From 1964 through 1966 the artist chose to create a series of drawings on Chemex coffee filters. These are all approximately twelve inches in diameter and seem to have offered Ryman the opportunity to creatively square the circle. It looks here as if the coffee filters’ found-form freed the artist to rejigger his rectilinear inclinations. A play of linear invention abounds in these works as the artist attempts to hew both to his own gridded course and to that given by the circularity of his adopted support. In one of the few works in this series similarly entitled Untitled (c. 1966) a fine comb-like array of graphite lines bisects the coffee filter circle one-quarter of the way to its top. In Study for Five (c. 1964) Ryman approximately transects the circle-form with an equilateral charcoal grid which gets its center optically erased by a light “flocking” of white pastel, picking up the industrially-woven tooth of the coffee filter paper. Together these drawing represent a very playful side of Ryman’s topology. A more classically tame correlative of circular aesthetics is encountered in The Watermark Series (c. 1968) in which the artist draws with graphite upon five barely-there reproductions of Raphael’s Madonna della Seggiola.

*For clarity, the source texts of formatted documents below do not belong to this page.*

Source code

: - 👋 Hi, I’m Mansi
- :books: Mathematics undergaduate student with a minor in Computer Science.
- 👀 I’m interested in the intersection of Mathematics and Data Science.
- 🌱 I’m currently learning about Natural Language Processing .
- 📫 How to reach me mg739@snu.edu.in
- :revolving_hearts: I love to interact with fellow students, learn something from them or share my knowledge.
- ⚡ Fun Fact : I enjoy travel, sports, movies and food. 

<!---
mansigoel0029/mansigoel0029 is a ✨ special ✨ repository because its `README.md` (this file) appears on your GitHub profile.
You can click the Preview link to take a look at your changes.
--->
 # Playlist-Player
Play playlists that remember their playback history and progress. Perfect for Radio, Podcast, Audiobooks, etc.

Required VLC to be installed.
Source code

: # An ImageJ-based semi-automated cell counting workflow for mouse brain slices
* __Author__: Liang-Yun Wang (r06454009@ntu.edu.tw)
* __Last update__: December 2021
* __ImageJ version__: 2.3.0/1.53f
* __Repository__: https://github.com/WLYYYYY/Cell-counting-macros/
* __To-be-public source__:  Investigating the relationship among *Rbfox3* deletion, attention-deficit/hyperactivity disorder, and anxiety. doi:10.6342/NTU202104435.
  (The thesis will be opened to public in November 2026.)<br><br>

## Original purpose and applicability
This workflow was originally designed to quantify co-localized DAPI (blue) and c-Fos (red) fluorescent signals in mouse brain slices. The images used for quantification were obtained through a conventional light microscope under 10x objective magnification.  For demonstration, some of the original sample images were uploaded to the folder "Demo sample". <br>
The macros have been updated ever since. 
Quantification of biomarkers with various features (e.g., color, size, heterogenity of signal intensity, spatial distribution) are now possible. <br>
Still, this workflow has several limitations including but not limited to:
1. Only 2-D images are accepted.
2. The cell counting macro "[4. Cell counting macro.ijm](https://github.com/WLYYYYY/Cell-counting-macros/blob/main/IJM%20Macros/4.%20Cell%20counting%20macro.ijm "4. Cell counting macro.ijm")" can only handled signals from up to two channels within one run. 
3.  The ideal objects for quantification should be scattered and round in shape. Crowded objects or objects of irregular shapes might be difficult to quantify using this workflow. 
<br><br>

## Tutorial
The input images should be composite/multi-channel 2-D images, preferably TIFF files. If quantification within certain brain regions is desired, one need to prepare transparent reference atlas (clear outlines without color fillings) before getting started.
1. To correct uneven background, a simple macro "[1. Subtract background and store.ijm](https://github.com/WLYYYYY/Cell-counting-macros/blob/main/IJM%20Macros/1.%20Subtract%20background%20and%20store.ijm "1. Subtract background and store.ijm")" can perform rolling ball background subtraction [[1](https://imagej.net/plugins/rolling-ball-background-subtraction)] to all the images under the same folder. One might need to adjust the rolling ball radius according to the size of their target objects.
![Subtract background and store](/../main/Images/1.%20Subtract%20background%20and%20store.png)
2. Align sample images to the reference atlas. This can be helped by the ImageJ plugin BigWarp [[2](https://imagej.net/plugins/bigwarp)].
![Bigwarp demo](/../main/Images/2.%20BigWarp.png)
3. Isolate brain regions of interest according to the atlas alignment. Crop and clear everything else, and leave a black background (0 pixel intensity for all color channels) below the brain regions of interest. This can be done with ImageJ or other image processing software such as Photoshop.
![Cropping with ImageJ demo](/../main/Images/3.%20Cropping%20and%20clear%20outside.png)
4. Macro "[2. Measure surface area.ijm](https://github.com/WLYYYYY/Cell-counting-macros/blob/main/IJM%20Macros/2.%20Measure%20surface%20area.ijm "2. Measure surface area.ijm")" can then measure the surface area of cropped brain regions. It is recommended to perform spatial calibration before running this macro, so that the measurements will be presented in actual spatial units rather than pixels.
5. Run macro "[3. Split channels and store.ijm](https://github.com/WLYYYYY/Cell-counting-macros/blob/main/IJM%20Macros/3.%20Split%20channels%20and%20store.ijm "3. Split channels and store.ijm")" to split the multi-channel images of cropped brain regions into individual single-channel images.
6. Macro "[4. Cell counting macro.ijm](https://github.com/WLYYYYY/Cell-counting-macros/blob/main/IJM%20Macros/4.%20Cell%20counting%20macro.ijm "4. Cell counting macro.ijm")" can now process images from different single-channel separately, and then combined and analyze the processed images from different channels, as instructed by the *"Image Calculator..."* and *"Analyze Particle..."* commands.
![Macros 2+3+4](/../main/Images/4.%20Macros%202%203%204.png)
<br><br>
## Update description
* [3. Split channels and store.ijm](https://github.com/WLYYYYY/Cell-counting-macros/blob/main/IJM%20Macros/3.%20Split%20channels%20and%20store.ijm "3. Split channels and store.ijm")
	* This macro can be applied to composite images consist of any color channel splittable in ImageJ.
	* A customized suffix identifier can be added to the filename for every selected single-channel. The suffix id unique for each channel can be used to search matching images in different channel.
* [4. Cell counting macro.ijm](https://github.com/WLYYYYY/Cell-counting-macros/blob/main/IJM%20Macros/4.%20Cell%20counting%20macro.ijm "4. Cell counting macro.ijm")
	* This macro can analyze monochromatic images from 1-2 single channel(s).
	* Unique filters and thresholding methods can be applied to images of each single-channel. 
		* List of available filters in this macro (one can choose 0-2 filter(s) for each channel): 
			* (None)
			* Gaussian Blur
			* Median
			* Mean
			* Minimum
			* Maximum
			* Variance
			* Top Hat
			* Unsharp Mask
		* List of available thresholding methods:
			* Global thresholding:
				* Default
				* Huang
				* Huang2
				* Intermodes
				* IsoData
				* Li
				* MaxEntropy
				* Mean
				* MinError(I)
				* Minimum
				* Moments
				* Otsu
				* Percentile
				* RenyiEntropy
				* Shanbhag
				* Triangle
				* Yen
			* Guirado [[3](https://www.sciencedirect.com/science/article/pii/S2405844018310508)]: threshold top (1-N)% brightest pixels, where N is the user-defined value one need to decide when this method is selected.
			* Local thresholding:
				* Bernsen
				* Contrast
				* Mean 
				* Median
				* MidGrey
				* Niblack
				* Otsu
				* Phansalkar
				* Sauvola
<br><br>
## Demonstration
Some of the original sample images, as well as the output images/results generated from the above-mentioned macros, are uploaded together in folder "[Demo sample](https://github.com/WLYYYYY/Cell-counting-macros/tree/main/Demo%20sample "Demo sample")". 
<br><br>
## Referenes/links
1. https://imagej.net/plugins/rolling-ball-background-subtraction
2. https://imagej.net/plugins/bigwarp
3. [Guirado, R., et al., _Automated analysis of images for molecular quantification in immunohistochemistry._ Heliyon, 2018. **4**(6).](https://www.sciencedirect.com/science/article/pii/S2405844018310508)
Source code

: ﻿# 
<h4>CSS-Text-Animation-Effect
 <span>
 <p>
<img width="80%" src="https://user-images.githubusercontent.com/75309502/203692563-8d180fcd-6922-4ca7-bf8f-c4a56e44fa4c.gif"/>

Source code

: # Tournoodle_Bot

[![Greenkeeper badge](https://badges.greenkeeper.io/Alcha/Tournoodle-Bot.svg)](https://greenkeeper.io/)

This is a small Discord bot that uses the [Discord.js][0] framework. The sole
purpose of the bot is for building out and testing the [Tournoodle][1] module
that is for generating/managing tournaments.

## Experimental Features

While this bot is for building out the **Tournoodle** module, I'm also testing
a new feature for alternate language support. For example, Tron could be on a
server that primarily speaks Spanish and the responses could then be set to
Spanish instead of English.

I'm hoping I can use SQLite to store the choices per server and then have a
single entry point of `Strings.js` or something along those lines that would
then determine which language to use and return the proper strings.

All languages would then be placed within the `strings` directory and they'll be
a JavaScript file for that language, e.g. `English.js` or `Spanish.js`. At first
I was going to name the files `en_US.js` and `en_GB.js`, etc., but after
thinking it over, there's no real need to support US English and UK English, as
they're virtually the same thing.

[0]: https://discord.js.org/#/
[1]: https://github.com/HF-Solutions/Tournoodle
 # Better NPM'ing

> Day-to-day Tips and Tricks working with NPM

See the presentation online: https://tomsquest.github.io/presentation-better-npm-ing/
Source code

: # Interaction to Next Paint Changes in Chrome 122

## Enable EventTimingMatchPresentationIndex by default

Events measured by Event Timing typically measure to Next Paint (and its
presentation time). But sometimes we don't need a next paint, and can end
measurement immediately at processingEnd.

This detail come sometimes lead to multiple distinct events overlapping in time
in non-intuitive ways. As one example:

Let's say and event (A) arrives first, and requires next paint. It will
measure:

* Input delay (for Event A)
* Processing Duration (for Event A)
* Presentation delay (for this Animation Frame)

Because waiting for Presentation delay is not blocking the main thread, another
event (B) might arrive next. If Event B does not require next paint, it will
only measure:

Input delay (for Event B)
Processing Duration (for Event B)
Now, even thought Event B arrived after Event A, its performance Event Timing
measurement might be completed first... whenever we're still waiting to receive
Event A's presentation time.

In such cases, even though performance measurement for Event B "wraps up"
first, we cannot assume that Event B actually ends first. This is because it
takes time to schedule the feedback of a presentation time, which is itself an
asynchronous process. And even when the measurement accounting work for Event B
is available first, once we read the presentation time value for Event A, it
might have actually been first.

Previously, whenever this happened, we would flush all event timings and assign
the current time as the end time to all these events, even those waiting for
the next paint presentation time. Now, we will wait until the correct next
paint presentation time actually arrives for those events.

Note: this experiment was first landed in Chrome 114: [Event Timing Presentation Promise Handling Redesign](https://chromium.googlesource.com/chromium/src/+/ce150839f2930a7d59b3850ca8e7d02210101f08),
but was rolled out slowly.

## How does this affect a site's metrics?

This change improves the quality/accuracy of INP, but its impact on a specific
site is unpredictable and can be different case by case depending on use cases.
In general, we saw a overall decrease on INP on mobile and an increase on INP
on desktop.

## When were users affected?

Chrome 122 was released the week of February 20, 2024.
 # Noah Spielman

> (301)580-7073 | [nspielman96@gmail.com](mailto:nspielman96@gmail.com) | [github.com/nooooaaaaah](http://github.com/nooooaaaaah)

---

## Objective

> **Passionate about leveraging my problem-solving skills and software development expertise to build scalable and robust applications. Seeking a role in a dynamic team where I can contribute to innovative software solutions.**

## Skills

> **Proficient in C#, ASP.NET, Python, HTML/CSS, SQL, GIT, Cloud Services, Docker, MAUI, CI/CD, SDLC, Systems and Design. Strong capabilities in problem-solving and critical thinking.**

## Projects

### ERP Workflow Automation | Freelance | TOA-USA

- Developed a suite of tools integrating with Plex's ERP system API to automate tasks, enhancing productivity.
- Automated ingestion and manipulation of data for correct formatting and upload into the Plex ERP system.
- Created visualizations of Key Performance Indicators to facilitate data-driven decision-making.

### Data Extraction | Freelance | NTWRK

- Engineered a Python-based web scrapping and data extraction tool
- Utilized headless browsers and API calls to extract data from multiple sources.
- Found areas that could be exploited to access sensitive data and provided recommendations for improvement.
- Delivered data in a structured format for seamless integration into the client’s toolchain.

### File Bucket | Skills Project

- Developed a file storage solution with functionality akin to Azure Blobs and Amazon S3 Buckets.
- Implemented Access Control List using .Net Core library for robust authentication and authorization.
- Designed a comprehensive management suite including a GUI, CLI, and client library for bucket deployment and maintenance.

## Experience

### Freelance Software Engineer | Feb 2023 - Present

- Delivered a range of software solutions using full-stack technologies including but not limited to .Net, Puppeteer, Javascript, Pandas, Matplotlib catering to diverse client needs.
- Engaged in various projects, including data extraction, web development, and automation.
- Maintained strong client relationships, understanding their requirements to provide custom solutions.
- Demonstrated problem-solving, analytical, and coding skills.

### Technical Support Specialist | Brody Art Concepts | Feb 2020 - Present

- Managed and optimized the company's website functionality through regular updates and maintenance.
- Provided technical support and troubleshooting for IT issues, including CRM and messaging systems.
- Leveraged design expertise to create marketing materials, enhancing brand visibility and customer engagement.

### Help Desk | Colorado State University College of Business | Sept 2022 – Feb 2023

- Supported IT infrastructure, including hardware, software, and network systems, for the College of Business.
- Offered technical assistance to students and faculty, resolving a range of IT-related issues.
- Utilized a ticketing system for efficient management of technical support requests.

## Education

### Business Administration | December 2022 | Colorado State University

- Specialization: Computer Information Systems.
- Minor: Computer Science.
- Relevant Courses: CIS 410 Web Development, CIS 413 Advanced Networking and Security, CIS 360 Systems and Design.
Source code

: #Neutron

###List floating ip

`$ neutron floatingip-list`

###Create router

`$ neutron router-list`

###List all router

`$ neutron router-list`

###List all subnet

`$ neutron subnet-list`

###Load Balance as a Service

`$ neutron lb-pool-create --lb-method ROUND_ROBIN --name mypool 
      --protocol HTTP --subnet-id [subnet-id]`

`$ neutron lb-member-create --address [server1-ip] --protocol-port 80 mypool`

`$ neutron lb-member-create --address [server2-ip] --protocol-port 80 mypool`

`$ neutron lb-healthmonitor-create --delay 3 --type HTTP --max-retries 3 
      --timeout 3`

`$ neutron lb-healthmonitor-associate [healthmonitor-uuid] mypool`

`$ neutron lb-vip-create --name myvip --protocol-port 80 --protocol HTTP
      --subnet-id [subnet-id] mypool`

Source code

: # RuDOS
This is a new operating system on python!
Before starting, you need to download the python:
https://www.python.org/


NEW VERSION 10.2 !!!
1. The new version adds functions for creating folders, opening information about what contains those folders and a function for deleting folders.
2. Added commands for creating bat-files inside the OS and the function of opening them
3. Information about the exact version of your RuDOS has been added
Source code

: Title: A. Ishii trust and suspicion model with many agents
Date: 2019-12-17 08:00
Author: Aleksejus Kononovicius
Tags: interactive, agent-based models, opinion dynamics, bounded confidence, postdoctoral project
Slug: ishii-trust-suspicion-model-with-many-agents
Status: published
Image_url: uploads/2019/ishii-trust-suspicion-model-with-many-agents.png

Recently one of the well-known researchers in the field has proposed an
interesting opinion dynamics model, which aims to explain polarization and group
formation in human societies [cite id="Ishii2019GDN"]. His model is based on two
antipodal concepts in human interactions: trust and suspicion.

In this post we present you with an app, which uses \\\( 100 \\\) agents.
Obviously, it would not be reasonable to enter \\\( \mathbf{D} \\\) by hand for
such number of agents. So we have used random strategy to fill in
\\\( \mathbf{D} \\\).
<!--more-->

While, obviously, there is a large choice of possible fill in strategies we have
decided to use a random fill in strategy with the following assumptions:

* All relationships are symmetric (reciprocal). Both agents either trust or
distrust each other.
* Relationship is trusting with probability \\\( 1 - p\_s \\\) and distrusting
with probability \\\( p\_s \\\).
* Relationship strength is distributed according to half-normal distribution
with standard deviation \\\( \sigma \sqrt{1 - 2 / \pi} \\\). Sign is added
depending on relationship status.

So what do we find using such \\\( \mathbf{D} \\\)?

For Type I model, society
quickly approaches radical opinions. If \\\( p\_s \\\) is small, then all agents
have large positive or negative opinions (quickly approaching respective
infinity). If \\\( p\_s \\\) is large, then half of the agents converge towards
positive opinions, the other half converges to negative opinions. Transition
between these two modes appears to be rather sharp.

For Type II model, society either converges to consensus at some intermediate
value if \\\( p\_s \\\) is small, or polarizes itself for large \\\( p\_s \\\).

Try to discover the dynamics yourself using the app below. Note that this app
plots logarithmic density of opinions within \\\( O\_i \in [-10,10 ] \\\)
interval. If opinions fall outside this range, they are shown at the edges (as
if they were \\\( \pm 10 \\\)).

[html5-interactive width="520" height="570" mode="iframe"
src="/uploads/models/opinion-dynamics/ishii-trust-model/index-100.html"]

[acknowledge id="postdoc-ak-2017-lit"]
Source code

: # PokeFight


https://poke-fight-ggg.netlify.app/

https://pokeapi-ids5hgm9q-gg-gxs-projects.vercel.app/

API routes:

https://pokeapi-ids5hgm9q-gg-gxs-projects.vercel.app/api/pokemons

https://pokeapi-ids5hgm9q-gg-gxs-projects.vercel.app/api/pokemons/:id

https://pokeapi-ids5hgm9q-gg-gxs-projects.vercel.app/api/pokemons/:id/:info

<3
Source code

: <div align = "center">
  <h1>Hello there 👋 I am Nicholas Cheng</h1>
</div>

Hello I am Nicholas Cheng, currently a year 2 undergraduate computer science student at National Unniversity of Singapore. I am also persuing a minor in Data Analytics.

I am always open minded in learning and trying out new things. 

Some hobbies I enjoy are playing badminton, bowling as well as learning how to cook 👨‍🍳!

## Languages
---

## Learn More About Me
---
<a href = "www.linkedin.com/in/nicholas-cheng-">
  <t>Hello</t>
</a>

The remaining works on view, dated from 1969 through to 2000, represent a coalescing index of what would comprise the artist’s mature style, of which the three from the Blue Line Drawing series here (all 1969) are a fine example. They are installed in precise intervals on one gallery wall, each with the now Ryman-iconic affixture of four symmetrically placed pieces of masking tape. The blue lines of the conté crayon on the matte Mylar panels of each visually connect to engage a paradoxically energetic flat-line vibe that fills the gallery space with an understated—almost fatalistic—certitude.